What the task asks → Look through the entries and count each line that includes the string "footnote". Reply with the number alone.

Dataset entries →
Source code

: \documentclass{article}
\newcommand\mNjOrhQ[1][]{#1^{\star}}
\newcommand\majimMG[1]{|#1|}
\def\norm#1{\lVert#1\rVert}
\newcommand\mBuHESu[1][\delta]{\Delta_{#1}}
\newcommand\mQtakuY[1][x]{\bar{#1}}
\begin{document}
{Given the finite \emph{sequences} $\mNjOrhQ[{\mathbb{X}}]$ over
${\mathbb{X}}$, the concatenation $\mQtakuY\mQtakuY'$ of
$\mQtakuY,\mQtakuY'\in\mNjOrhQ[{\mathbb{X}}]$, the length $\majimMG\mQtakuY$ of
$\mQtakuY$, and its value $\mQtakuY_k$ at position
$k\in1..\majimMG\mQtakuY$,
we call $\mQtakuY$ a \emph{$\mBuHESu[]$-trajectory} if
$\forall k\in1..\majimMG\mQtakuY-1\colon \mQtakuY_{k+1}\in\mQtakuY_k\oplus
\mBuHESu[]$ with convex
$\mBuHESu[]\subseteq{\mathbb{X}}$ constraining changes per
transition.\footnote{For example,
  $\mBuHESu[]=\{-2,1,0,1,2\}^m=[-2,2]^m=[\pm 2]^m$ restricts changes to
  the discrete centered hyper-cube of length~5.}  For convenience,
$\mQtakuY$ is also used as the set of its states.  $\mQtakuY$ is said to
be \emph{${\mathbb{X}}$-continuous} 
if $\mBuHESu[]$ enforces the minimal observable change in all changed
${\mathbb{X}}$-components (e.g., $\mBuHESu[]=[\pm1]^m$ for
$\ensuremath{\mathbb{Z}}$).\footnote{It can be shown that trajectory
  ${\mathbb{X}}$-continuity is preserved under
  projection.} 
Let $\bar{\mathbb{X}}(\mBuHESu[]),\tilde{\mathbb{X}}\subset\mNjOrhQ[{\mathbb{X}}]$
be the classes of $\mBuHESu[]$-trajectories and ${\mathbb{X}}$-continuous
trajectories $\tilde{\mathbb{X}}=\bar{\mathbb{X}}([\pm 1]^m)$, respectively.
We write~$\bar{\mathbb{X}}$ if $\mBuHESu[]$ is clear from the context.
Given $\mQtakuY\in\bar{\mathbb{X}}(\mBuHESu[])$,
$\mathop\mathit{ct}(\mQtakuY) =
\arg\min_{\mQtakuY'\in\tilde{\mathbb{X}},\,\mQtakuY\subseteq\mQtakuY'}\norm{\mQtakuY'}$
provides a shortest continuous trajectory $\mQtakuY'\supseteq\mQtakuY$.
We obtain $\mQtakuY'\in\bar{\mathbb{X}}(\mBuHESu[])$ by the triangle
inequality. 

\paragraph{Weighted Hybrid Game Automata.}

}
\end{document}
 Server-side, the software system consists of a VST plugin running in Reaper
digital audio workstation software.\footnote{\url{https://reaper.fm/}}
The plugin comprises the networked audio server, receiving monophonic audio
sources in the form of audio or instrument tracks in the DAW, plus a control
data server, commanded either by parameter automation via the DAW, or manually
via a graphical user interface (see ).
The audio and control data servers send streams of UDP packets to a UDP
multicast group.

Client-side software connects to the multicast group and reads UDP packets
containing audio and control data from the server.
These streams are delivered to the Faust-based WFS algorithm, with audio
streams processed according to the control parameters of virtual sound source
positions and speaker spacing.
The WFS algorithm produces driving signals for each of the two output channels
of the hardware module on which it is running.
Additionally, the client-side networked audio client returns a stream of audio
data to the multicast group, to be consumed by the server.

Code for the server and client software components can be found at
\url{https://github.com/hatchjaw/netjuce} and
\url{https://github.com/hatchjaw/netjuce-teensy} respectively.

Answer box → 3